Das Szenario: Umsetzungserfolg als Kennzahl
Dieses Szenario habe ich schon des Öfteren in Workshops mit Personalentwicklern und Trainern diskutiert. Bei so einer Fragestellung kommt schnell Stimmung in die Bude. Vor allem hagelt es Einwände. Der erste spontane Gedanke ist: "Ich habe doch den Umsetzungserfolg meiner Teilnehmenden gar nicht unter Kontrolle. Ich bin gar nicht so dicht an denen dran, dass ich Einfluss auf den Lerntransfer habe."
Es lohnt sich aber, tiefer in diese Überlegungen einzusteigen. Denn dann kommen gute Erkenntnisse ans Tageslicht. Also – halten Sie einmal einen Moment inne, und beantworten Sie für sich selbst die folgenden Fragen:
- Was würden Sie wirklich tun, wenn Ihr Bonus davon abhinge, wie erfolgreich Teilnehmerinnen und Teilnehmer das Gelernte in die Praxis umsetzen?
- Wie genau würden Sie Ihre Schulungsmaßnahmen gestalten?

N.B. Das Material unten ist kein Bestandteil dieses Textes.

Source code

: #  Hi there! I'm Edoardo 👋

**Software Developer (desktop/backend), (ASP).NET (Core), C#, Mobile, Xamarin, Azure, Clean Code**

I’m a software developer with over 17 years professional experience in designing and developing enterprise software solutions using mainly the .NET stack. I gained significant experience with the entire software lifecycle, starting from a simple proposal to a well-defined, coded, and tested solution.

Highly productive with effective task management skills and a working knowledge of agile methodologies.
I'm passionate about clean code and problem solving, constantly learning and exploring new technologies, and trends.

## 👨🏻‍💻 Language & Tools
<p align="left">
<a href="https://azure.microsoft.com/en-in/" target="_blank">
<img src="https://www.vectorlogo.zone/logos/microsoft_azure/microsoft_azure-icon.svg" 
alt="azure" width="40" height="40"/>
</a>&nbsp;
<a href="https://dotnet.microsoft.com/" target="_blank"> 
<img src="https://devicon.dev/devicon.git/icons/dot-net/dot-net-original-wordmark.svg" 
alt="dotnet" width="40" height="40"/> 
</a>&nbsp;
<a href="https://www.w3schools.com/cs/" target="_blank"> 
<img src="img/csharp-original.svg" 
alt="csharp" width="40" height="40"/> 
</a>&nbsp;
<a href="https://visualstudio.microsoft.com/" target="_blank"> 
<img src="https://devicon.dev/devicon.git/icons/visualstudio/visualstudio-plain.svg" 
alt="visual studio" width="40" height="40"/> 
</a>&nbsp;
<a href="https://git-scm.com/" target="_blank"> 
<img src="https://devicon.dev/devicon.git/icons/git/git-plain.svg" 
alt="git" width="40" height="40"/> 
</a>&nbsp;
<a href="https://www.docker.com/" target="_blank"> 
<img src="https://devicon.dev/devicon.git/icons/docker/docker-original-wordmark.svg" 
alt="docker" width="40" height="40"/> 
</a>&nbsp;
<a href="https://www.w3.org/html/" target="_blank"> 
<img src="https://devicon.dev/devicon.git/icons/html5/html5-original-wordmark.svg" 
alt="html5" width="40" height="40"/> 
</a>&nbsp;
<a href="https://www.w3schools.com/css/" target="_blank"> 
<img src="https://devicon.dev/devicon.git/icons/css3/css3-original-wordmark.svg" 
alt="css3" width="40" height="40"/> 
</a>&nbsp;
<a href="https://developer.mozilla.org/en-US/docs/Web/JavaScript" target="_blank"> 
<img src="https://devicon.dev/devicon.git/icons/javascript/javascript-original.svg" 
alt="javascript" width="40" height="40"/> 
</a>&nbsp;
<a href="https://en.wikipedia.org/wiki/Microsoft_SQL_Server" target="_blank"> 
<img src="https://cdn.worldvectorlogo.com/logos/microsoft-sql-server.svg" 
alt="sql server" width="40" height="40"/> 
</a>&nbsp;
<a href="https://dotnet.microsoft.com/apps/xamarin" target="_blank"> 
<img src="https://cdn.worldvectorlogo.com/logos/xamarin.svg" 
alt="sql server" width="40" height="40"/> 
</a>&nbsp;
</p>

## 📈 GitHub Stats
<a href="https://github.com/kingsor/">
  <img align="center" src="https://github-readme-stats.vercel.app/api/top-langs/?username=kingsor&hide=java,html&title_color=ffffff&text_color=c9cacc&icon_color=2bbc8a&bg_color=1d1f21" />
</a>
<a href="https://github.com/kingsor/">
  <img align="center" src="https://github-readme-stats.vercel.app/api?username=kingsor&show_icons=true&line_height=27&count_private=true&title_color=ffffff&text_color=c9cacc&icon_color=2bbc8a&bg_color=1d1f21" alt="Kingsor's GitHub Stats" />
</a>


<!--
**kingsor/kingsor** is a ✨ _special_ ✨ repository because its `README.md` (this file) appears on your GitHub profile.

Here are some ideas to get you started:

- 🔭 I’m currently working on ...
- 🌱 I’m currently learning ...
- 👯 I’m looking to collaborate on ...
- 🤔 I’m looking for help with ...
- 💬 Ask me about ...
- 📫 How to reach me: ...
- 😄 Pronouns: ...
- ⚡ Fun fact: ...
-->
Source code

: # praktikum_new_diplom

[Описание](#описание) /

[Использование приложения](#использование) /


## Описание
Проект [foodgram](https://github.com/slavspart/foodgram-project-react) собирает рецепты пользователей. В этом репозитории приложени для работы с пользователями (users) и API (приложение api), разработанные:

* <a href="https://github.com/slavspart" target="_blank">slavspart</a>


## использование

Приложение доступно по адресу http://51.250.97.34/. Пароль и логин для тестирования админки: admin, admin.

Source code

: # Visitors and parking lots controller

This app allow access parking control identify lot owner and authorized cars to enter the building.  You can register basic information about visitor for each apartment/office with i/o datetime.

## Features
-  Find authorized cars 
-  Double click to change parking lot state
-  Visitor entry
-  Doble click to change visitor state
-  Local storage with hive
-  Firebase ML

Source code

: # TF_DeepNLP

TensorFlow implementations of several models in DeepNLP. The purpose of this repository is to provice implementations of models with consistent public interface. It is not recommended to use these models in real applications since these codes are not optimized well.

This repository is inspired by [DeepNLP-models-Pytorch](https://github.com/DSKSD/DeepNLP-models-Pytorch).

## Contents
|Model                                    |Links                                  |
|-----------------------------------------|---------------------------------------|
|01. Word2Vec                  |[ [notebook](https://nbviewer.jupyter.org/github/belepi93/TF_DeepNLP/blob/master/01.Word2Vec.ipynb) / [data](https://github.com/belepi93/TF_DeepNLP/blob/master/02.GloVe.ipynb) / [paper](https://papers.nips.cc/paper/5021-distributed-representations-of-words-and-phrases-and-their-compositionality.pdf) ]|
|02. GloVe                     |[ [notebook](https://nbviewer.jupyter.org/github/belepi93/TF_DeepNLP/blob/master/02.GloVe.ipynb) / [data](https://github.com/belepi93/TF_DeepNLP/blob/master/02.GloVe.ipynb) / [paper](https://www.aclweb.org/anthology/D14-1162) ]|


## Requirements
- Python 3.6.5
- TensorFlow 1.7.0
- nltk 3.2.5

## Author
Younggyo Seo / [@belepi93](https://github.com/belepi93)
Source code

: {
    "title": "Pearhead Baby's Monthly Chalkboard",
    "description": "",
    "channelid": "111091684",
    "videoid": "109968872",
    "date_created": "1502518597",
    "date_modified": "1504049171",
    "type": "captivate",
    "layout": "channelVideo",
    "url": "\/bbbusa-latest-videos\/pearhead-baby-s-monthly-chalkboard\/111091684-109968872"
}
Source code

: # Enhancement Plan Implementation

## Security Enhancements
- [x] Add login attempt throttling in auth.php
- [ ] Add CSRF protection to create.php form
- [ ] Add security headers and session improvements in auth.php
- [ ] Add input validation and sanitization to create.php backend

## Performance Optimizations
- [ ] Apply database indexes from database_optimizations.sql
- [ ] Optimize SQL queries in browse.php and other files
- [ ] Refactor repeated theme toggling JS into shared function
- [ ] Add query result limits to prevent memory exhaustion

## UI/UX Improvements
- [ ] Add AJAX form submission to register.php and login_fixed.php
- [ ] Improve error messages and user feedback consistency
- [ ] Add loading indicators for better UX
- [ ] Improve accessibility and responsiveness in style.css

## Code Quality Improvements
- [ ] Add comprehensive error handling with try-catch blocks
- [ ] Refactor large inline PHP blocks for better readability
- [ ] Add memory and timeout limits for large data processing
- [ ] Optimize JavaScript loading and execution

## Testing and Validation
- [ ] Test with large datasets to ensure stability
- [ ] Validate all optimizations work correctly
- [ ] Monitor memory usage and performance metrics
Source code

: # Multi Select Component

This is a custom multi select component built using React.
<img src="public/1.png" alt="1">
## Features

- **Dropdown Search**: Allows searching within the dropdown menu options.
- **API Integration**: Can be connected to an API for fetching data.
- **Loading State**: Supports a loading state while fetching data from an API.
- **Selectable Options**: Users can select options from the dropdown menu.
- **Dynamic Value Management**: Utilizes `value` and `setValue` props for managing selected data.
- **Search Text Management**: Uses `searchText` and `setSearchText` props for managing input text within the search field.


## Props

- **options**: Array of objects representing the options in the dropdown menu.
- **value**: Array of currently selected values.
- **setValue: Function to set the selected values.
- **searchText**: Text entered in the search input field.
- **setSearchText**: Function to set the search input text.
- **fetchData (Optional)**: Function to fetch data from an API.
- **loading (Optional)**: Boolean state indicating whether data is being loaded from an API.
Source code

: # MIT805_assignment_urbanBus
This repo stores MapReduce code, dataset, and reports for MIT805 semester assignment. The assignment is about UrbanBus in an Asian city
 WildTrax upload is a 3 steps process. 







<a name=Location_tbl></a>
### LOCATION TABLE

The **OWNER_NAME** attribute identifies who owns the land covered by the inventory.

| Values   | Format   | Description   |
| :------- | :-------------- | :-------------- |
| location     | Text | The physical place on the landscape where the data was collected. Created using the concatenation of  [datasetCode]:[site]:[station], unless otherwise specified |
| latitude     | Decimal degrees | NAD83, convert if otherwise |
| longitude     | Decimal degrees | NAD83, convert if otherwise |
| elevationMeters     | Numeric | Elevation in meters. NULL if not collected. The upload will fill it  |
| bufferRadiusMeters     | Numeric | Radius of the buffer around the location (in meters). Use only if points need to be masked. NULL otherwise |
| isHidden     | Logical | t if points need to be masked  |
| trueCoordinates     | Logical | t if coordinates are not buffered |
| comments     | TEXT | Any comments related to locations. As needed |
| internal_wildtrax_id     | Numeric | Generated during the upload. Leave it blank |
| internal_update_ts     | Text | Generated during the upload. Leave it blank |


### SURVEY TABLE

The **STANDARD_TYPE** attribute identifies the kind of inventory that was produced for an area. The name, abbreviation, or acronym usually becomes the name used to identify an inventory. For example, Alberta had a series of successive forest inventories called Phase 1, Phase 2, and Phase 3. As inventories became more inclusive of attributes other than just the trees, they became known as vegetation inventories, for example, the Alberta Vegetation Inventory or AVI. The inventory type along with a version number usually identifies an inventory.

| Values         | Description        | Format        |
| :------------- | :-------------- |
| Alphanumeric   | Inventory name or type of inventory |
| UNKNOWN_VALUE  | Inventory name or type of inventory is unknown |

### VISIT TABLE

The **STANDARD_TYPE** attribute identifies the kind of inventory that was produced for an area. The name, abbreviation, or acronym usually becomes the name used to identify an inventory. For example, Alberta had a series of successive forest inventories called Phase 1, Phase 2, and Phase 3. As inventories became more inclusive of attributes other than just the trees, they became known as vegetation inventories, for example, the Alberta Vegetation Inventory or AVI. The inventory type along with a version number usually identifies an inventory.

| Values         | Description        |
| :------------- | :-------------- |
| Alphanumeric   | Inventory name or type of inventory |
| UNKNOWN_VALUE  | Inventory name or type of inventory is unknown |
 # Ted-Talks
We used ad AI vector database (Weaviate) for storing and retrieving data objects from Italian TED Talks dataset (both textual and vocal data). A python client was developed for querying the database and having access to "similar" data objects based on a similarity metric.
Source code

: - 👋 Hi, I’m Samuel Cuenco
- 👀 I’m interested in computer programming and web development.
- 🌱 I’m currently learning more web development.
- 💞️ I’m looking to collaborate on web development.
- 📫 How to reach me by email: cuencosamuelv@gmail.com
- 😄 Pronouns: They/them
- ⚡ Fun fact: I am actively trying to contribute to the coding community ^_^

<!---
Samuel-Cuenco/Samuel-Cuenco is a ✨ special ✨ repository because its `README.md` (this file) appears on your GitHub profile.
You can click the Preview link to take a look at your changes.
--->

- Wie sähen Ihre internen Auftragsklärungsgespräche aus?
Erfahrungsgemäß zeigen sich zwei Kernergebnisse in den Workshops, in denen ich diese Fragen diskutiere. Da ist zum einen die klare Aussage, dass sich die Trainerinnen und Trainer sehr viel intensiver mit den Teilnehmenden befassen würden. Dazu gehört, sehr viel genauer zu definieren, was jeder einzelne Teilnehmende konkret lernen soll, und auch zu messen, ob die Lernziele erreicht werden. Außerdem würden die Trainerinnen und Trainer viel mehr Lern- und Übungseinheiten schaffen und persönliches Feedback geben. Plötzlich ist keine Rede mehr von der gängigen Praxis, wonach Teilnehmerinnen und Teilnehmer möglichst schnell neue Skills lernen sollen.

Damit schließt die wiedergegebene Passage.